Brief Title: The Thrust Technique of Tibiotarsal Joint on the Symptomatology of Pain at Classical Ballet Dancers
Sponsor: Universidade Estadual do PiauÍ
Organization:

Study Overview

Official Title: The Effect of the Thrust Technique of Tibiotarsal Joint on the Symptomatology of Pain at Classical Ballet Dancers
Status: COMPLETED
Status Verified Date: 2020-08
Last Known Status: None
Delayed Posting: No
If Stopped, Why?: Not Stopped
Has Expanded Access: False
If Expanded Access, NCT#: N/A
Has Expanded Access, NCT# Status: N/A
Acronym: None
Brief Summary: Classical ballet is a type of high performance dance that requires great effort and extreme joint positions by its dancers, not to mention a precise control of the ankle joint when on pointe position. Ballet dancers excessively dorsiflex, and especially plantar flex the ankle, which predisposes anterior displacement of the talus, possibly causing mobility restrictions of the tibiotarsal articulation and making it difficult and painful to move the ankle while dancing. The Thrust technique of tibiotarsal joint is a manipulation that aim to improve mobility and articular function through a high-speed and short-range movement. The purpose of the study is to verify the effect of the Thrust technique of tibiotarsal joint on the pain symptomatology in classical ballet dancers. Ballerinas included in the study presented pain in the ankle when dancing classical ballet, tenderness to palpation in the anterior and posterior tibiotarsal articulation, and dysfunction after compression of the tibiotarsal articulation. The sample consisted of 20 ballerinas, out of which 10 were subjected to manipulation (IG) and 10 formed the control group (CG). Algic symptomatology in classical ballet dance was assessed after some practice with the Visual Analogue Scale (VAS). After that, an algometer was used to quantify the threshold of pain in the anterior and posterior ankle joint that presented restrictions in mobility. The Tug technique was performed in the tibiotarsal articulation in the IG, and in the CG it was simulated. The threshold of pain in the anterior and posterior tibiotalar joint was measured again immediately after the intervention or simulation. The ballerinas were reassessed using algometry and the Visual Analogue Scale (VAS) one week after the manipulation.
Detailed Description: This is a randomized clinical trial of quantitative character, realized in a classical ballet school in Teresina, Piauí, Brazil, from June to October 2017. The present research was approved by the Ethics and Research Committee of State University of Piauí. The participants or their guardians signed the Term of Free and Informed Consent in accordance with Resolution 466/12 of the National Health Council (CNS).
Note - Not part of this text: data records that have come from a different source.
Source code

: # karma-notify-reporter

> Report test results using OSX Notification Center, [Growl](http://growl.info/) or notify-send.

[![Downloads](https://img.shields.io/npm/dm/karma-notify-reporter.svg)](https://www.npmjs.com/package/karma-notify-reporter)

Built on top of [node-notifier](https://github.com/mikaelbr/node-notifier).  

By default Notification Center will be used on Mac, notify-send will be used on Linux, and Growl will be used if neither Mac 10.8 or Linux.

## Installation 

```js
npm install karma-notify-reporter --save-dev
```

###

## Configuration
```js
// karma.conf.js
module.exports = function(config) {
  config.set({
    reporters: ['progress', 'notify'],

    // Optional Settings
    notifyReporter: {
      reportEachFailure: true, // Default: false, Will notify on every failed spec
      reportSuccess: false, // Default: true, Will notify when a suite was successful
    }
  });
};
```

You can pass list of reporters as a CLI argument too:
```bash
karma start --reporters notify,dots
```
The Random randomization in two groups (n=10, each) happens through drawing lots, with the intervention group (GI) submitted to the thrust technique of the tibiotarsal joint for decoaptation of this joint, and the control group (GC), to its simulation.

The instruments used to data collect from the study were: (1) Visual Analog Scale (VAS), a scale that quantifies the intensity of pain through punctuated values, at one extreme of 0, indicating "no pain", to 10, pointing an "maximum pain" 19; (2) Digital algometer (Wagner Instuments®) with a capacity of ten kilograms-force (kgf) and compression deformation of 10 cm, to evaluate the threshold of painful pressure; (3) Questionnaire, developed by the researchers, relating to personal and anthropometric data and related to the ballet practice.

The data collection was carried out in an evaluation room at the ballet school, after the dancers had participated of the classical dance, by a research assistant that was blind to conditions for treatment. The evaluation of the dysfunction in compression of tibiotarsis and the osteopathic manipulation were performed by an experienced osteopath and familiarized with the technique.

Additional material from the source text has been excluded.